It was a band of these fellows that now went galloping towards Fort Erie, with the long manes and tails of the half-wild horses and the scalp-locks on their dresses and their own long black hair streaming in the wind.
Pemberton and his party soon came up with the young Indians who had remained to chase the buffaloes. He found them sheltered behind a little mound, making preparations for an immediate attack on the animals, which, however, were not yet visible to the men from the fort.
“I do believe they’ve seen buffaloes on the other side of that mound,” said Pemberton, as he rode forward.
He was right. The Indians, of whom there were six, well mounted and armed with strong short bows, pointed to the mound, and said that on the other side of it there were hundreds of buffaloes.

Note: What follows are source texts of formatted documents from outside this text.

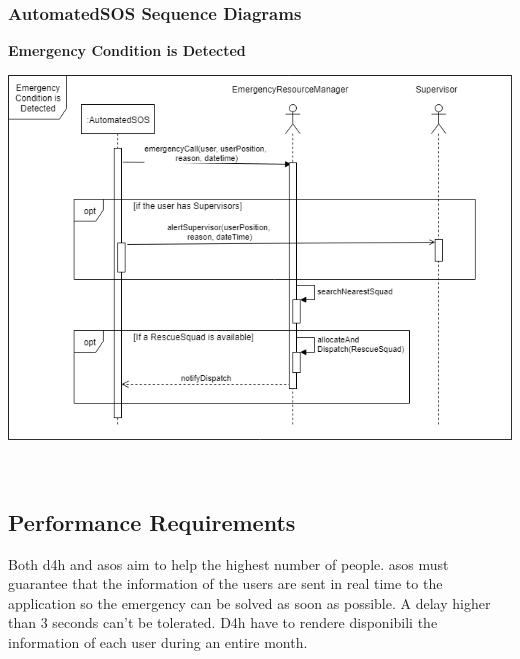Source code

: {\color{Blue}\subsubsection{AutomatedSOS Sequence Diagrams}}

\textbf{Emergency Condition is Detected}\par
\begin{center}
	\includegraphics[scale=0.6]{Images/UML/EmergencyConditionsSeq.png}
\end{center}










\
{\color{Blue}\subsection{Performance Requirements}}

Both d4h and asos aim to help the highest number of people. asos must guarantee that the information of the users are sent in real time to the application so the emergency can be solved as soon as possible. A delay higher than 3 seconds can’t be tolerated. D4h have to rendere disponibili the information of each user during an entire month.
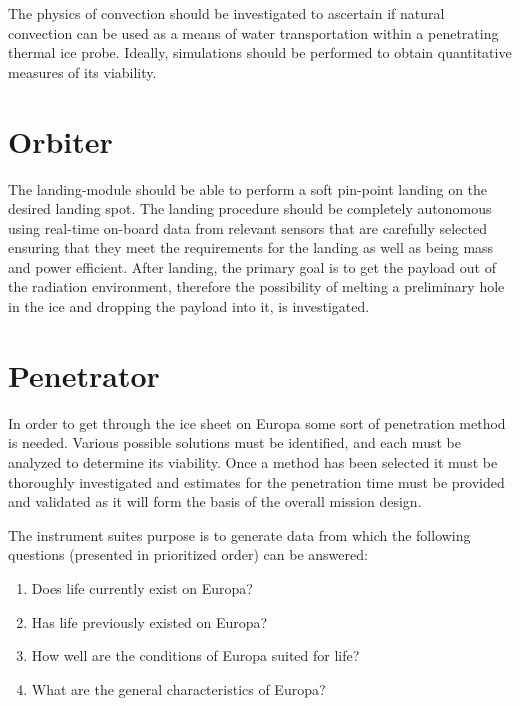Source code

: The physics of convection should be investigated to ascertain if natural convection can be used as a means of water transportation within a penetrating thermal ice probe. Ideally, simulations should be performed to obtain quantitative measures of its viability.

\section{Orbiter}



The landing-module should be able to perform a soft pin-point landing on the desired landing spot. The landing procedure should be completely autonomous using real-time on-board data from relevant sensors that are carefully selected ensuring that they meet the requirements for the landing as well as being mass and power efficient. After landing, the primary goal is to get the payload out of the radiation environment, therefore the possibility of melting a preliminary hole in the ice and dropping the payload into it, is investigated.

\section{Penetrator}
In order to get through the ice sheet on Europa some sort of penetration method is needed. Various possible solutions must be identified, and each must be analyzed to determine its viability. Once a method has been selected it must be thoroughly investigated and estimates for the penetration time must be provided and validated as it will form the basis of the overall mission design.

The instrument suites purpose is to generate data from which the following questions (presented in prioritized order) can be answered:
\begin{enumerate}
    \item Does life currently exist on Europa?
    \item Has life previously existed on Europa?
    \item How well are the conditions of Europa suited for life?
    \item What are the general characteristics of Europa?
\end{enumerate}

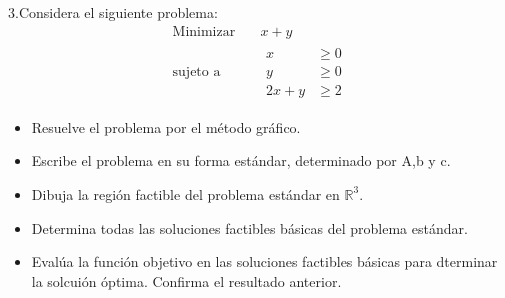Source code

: \documentclass{article}
\begin{document}
3.Considera el siguiente problema:
\begin{equation*}
  \begin{aligned}
    \text{Minimizar}\quad & x+y \\
    \text{sujeto a}\quad &
    \begin{aligned}
      x & \geq 0 \\
      y & \geq 0 \\
      2x+y & \geq 2
    \end{aligned}
  \end{aligned}
\end{equation*}

\begin{itemize}
\item Resuelve el problema por el método gráfico.
\item Escribe el problema en su forma estándar, determinado por A,b y c.
\item Dibuja la región factible del problema estándar en $\mathbb{R}^3$.
\item Determina todas  las soluciones factibles básicas del problema estándar.
\item Evalúa la función objetivo en las soluciones factibles básicas para dterminar la solcuión óptima. Confirma el resultado anterior.
\end{itemize}
\end{document}
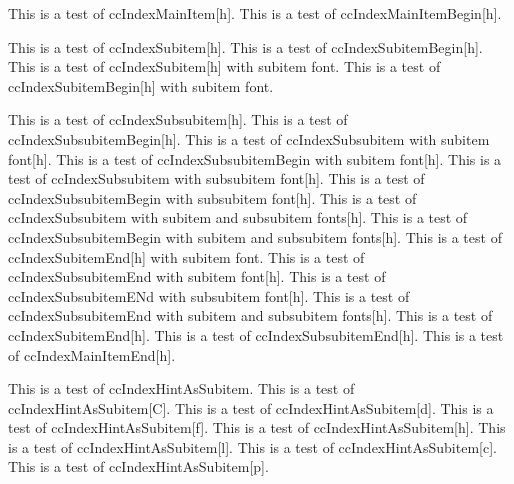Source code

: \documentclass{article}
\begin{document}
{{{{\pagebreak

This is a test of ccIndexMainItem[h].
This is a test of ccIndexMainItemBegin[h].

This is a test of ccIndexSubitem[h].
This is a test of ccIndexSubitemBegin[h].
This is a test of ccIndexSubitem[h] with subitem font.
This is a test of ccIndexSubitemBegin[h] with subitem font.

This is a test of ccIndexSubsubitem[h].
This is a test of ccIndexSubsubitemBegin[h].
This is a test of ccIndexSubsubitem with subitem font[h].
This is a test of ccIndexSubsubitemBegin with subitem font[h].
This is a test of ccIndexSubsubitem with subsubitem font[h].
This is a test of ccIndexSubsubitemBegin with subsubitem font[h].
This is a test of ccIndexSubsubitem with subitem and subsubitem fonts[h].
This is a test of ccIndexSubsubitemBegin with subitem and subsubitem fonts[h].
\pagebreak
This is a test of ccIndexSubitemEnd[h] with subitem font.
This is a test of ccIndexSubsubitemEnd with subitem font[h].
This is a test of ccIndexSubsubitemENd with subsubitem font[h].
This is a test of ccIndexSubsubitemEnd with subitem and subsubitem fonts[h].
This is a test of ccIndexSubitemEnd[h].
This is a test of ccIndexSubsubitemEnd[h].
This is a test of ccIndexMainItemEnd[h].

This is a test of ccIndexHintAsSubitem.
This is a test of ccIndexHintAsSubitem[C].
This is a test of ccIndexHintAsSubitem[d].
This is a test of ccIndexHintAsSubitem[f].
This is a test of ccIndexHintAsSubitem[h].
This is a test of ccIndexHintAsSubitem[l].
This is a test of ccIndexHintAsSubitem[c].
This is a test of ccIndexHintAsSubitem[p].

}}}}
\end{document}
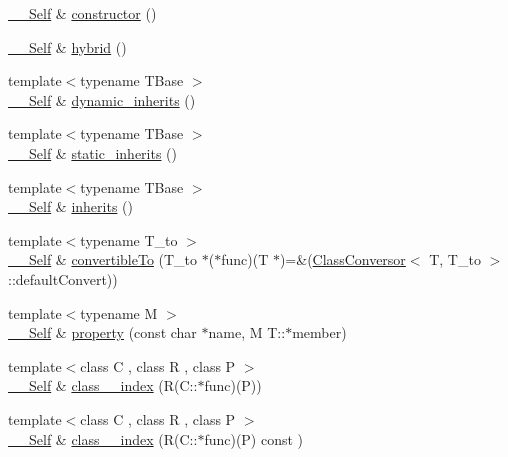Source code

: \begin{DoxyCompactItemize}
\item 
\hyperlink{classSLB_1_1Class_aef6fc94f5e50c96268e669ab6946ad8b}{\+\_\+\+\_\+\+Self} \& \hyperlink{classSLB_1_1Class_aa30352fcb850b69611a2188779f82d76}{constructor} ()
\item 
\hyperlink{classSLB_1_1Class_aef6fc94f5e50c96268e669ab6946ad8b}{\+\_\+\+\_\+\+Self} \& \hyperlink{classSLB_1_1Class_af06d53e4579ac5409a08d86412d5908b}{hybrid} ()
\item 
{\footnotesize template$<$typename T\+Base $>$ }\\\hyperlink{classSLB_1_1Class_aef6fc94f5e50c96268e669ab6946ad8b}{\+\_\+\+\_\+\+Self} \& \hyperlink{classSLB_1_1Class_afca6cbe756ccfa38277e0d37d620a5bd}{dynamic\+\_\+inherits} ()
\item 
{\footnotesize template$<$typename T\+Base $>$ }\\\hyperlink{classSLB_1_1Class_aef6fc94f5e50c96268e669ab6946ad8b}{\+\_\+\+\_\+\+Self} \& \hyperlink{classSLB_1_1Class_a8abd51b84c21e5d9aea2967298e36de5}{static\+\_\+inherits} ()
\item 
{\footnotesize template$<$typename T\+Base $>$ }\\\hyperlink{classSLB_1_1Class_aef6fc94f5e50c96268e669ab6946ad8b}{\+\_\+\+\_\+\+Self} \& \hyperlink{classSLB_1_1Class_aa8fafcb3685ec668951a94725b6560ca}{inherits} ()
\item 
{\footnotesize template$<$typename T\+\_\+to $>$ }\\\hyperlink{classSLB_1_1Class_aef6fc94f5e50c96268e669ab6946ad8b}{\+\_\+\+\_\+\+Self} \& \hyperlink{classSLB_1_1Class_aa483780abd2c3ef34a14ad247d991690}{convertible\+To} (T\+\_\+to $\ast$($\ast$func)(T $\ast$)=\&(\hyperlink{structSLB_1_1ClassConversor}{Class\+Conversor}$<$ T, T\+\_\+to $>$\+::default\+Convert))
\item 
{\footnotesize template$<$typename M $>$ }\\\hyperlink{classSLB_1_1Class_aef6fc94f5e50c96268e669ab6946ad8b}{\+\_\+\+\_\+\+Self} \& \hyperlink{classSLB_1_1Class_a03e0b7e1b13f3e559381296260260ced}{property} (const char $\ast$name, M T\+::$\ast$member)
\item 
{\footnotesize template$<$class C , class R , class P $>$ }\\\hyperlink{classSLB_1_1Class_aef6fc94f5e50c96268e669ab6946ad8b}{\+\_\+\+\_\+\+Self} \& \hyperlink{classSLB_1_1Class_ab443c6dcd3320e5cb866fb4364e94622}{class\+\_\+\+\_\+index} (R(C\+::$\ast$func)(P))
\item 
{\footnotesize template$<$class C , class R , class P $>$ }\\\hyperlink{classSLB_1_1Class_aef6fc94f5e50c96268e669ab6946ad8b}{\+\_\+\+\_\+\+Self} \& \hyperlink{classSLB_1_1Class_aa8a552a153eeb97250cd1d2a3433df65}{class\+\_\+\+\_\+index} (R(C\+::$\ast$func)(P) const )

\end{DoxyCompactItemize}
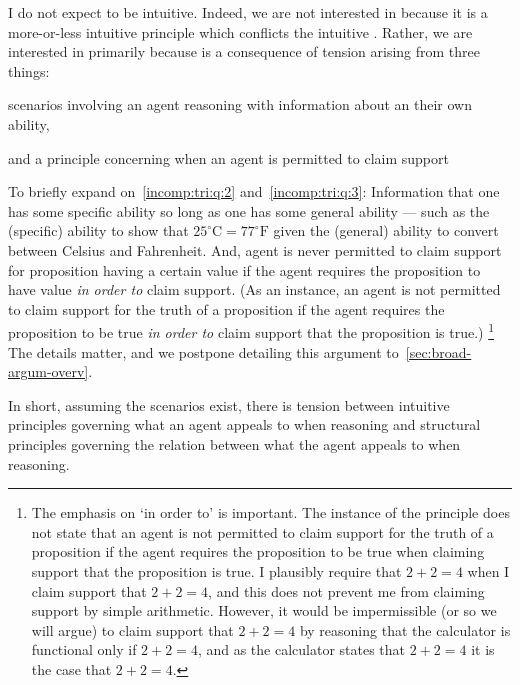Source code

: \begin{note}
  I do not expect \EAS{} to be intuitive.
  Indeed, we are not interested in \EAS{} because it is a more-or-less intuitive principle which conflicts the intuitive \ESU{}.
  Rather, we are interested in \EAS{} primarily because \EAS{} is a consequence of tension arising from three things:
  \begin{enumerate*}
  \item\label{incomp:tri:q:1} \ESU{}
  \item\label{incomp:tri:q:2} scenarios involving an agent reasoning with information about an their own ability,
  \item\label{incomp:tri:q:3} and a principle concerning when an agent is permitted to claim support
  \end{enumerate*}
  To briefly expand on~\ref{incomp:tri:q:2} and~\ref{incomp:tri:q:3}:
  Information that one has some specific ability so long as one has some general ability --- such as the (specific) ability to show that \(25^{\circ}\text{C} = 77^{\circ}\text{F}\) given the (general) ability to convert between Celsius and Fahrenheit.
  And, agent is never permitted to claim support for proposition having a certain value if the agent requires the proposition to have value \emph{in order to} claim support.
  (As an instance, an agent is not permitted to claim support for the truth of a proposition if the agent requires the proposition to be true \emph{in order to} claim support that the proposition is true.)\nolinebreak
  \footnote{
    The emphasis on `in order to' is important.
    The instance of the principle does not state that an agent is not permitted to claim support for the truth of a proposition if the agent requires the proposition to be true when claiming support that the proposition is true.
    I plausibly require that \(2 + 2 = 4\) when I claim support that \(2 + 2 = 4\), and this does not prevent me from claiming support by simple arithmetic.
    However, it would be impermissible (or so we will argue) to claim support that \(2 + 2 = 4\) by reasoning that the calculator is functional only if \(2 + 2 = 4\), and as the calculator states that \(2 + 2 = 4\) it is the case that \(2 + 2 = 4\).
  }
  The details matter, and we postpone detailing this argument to~\autoref{sec:broad-argum-overv}.

  In short, assuming the scenarios exist, there is tension between intuitive principles governing what an agent appeals to when reasoning and structural principles governing the relation between what the agent appeals to when reasoning.
\end{note}

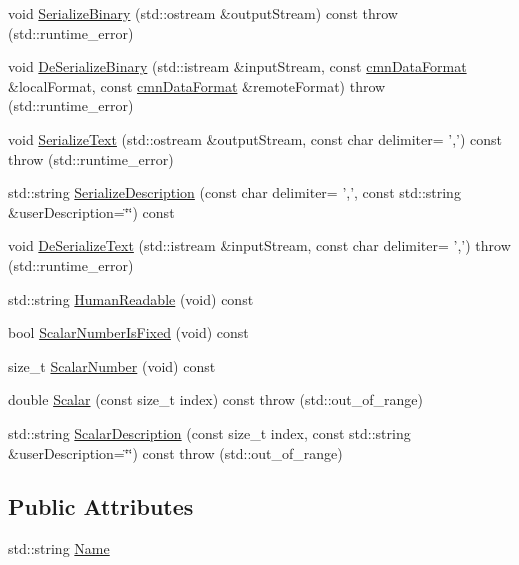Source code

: \begin{DoxyCompactItemize}
\item 
void \hyperlink{classmts_event_void_description_a11a77a67506f67206ce0b47cbde2fcc3}{Serialize\-Binary} (std\-::ostream \&output\-Stream) const   throw (std\-::runtime\-\_\-error)
\item 
void \hyperlink{classmts_event_void_description_a2c859441a0af6bf0aa0ba6bbe1d7c87a}{De\-Serialize\-Binary} (std\-::istream \&input\-Stream, const \hyperlink{classcmn_data_format}{cmn\-Data\-Format} \&local\-Format, const \hyperlink{classcmn_data_format}{cmn\-Data\-Format} \&remote\-Format)  throw (std\-::runtime\-\_\-error)
\item 
void \hyperlink{classmts_event_void_description_a591922a4faf39f487b88f6b29a3c1fc7}{Serialize\-Text} (std\-::ostream \&output\-Stream, const char delimiter= ',') const   throw (std\-::runtime\-\_\-error)
\item 
std\-::string \hyperlink{classmts_event_void_description_a6f677ff672e7082fc3e7d37361abab95}{Serialize\-Description} (const char delimiter= ',', const std\-::string \&user\-Description=\char`\"{}\char`\"{}) const 
\item 
void \hyperlink{classmts_event_void_description_a5fbe1024ae9a679d17ab3eb567a66ec2}{De\-Serialize\-Text} (std\-::istream \&input\-Stream, const char delimiter= ',')  throw (std\-::runtime\-\_\-error)
\item 
std\-::string \hyperlink{classmts_event_void_description_a346e83ffdc9347855bb3728844c127c7}{Human\-Readable} (void) const 
\item 
bool \hyperlink{classmts_event_void_description_ade9dd6a1b11316e28048ee9caceb89c0}{Scalar\-Number\-Is\-Fixed} (void) const 
\item 
size\-\_\-t \hyperlink{classmts_event_void_description_a88e0e5ecbf8692f9daa0b610fad4491b}{Scalar\-Number} (void) const 
\item 
double \hyperlink{classmts_event_void_description_a12117fc7d86985a158e3fc79989d91ee}{Scalar} (const size\-\_\-t index) const   throw (std\-::out\-\_\-of\-\_\-range)
\item 
std\-::string \hyperlink{classmts_event_void_description_abf0d7eac9b56cf9815f89bbf1179b135}{Scalar\-Description} (const size\-\_\-t index, const std\-::string \&user\-Description=\char`\"{}\char`\"{}) const   throw (std\-::out\-\_\-of\-\_\-range)
\end{DoxyCompactItemize}
\subsection*{Public Attributes}
\begin{DoxyCompactItemize}
\item 
std\-::string \hyperlink{classmts_event_void_description_a9738223fff7b80a3152e1acd0bc1a343}{Name}
\end{DoxyCompactItemize}


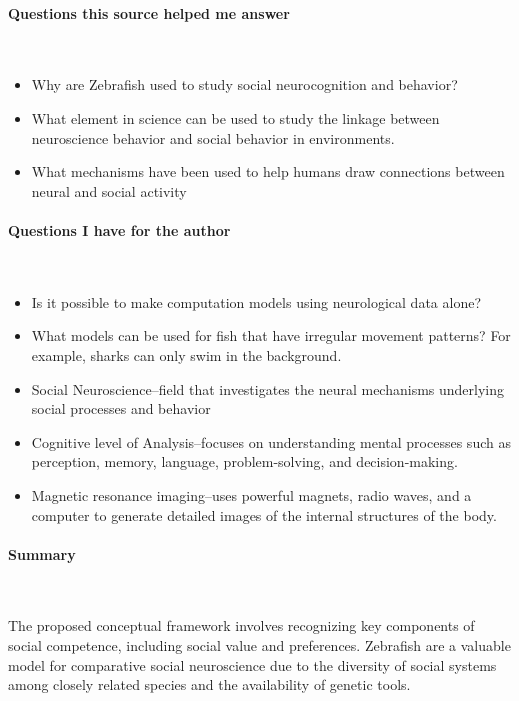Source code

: \paragraph{Questions this source helped me answer} \

\begin{itemize}
    \item Why are Zebrafish used to study social neurocognition and behavior?
    \item What element in science can be used to study the linkage between neuroscience behavior and social behavior in environments. 
    \item What mechanisms have been used to help humans draw connections between neural and social activity 
\end{itemize}

\vspace*{-0.5cm}
\paragraph{Questions I have for the author} \ 

\begin{itemize}
    \item Is it possible to make computation models using neurological data alone?
    \item What models can be used for fish that have irregular movement patterns? For example, sharks can only swim in the background. 
    \item Social Neuroscience--field that investigates the neural mechanisms underlying social processes and behavior 
    \item Cognitive level of Analysis--focuses on understanding mental processes such as perception, memory, language, problem-solving, and decision-making. 
    \item Magnetic resonance imaging--uses powerful magnets, radio waves, and a computer to generate detailed images of the internal structures of the body.
\end{itemize}

\vspace*{-0.5cm}
\paragraph{Summary} \

The proposed conceptual framework involves recognizing key components of social competence, including social value and preferences. Zebrafish are a valuable model for comparative social neuroscience due to the diversity of social systems among closely related species and the availability of genetic tools.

As the animals were so numerous, no objection was made to the fur-traders joining in the hunt, so in another moment the united party leaped from their horses and prepared for action. Some wiped out and carefully loaded their guns, others examined the priming of their pieces, and chipped the edges off the flints to make sure of their not missing fire. All looked to the girths of their saddles, and a few threw off their coats and rolled their shirt-sleeves up to their shoulders, as if they were going to undertake hard and bloody work.
Mr Pemberton took in hand to look after our friend Heywood; the rest were well qualified to look after themselves. In five minutes they were all remounted and rode quietly to the brow of the mound.
Here an interesting sight presented itself. The whole plain was covered with the huge unwieldy forms of the buffaloes. They were scattered about, singly and in groups, grazing or playing or lying down, and in one or two places some of the bulls were engaged in single combat, pawing the earth, goring each other, and bellowing furiously.
After one look, the hunters dashed down the hill and were in the midst of the astonished animals almost before they could raise their heads to look at them. Now commenced a scene which it is not easy to describe correctly. Each man had selected his own group of animals, so that the whole party was scattered in a moment.
“Follow me,” cried Pemberton to Heywood, “observe what I do, and then go try it yourself.”
The fur-trader galloped at full speed towards a group of buffaloes which stood right before him, about two hundred yards off. He carried a single-barrelled gun with a flint lock in his right hand and a bullet in his mouth, ready to re-load. The buffaloes gazed at him for one moment in stupid surprise, and then, with a toss of their heads and a whisk of their tails, they turned and fled. At first they ran with a slow awkward gait, like pigs; and to one who did not know their powers, it would seem that the fast-running horses of the two men would quickly overtake them. But as they warmed to the work their speed increased, and it required the horses to get up their best paces to overtake them.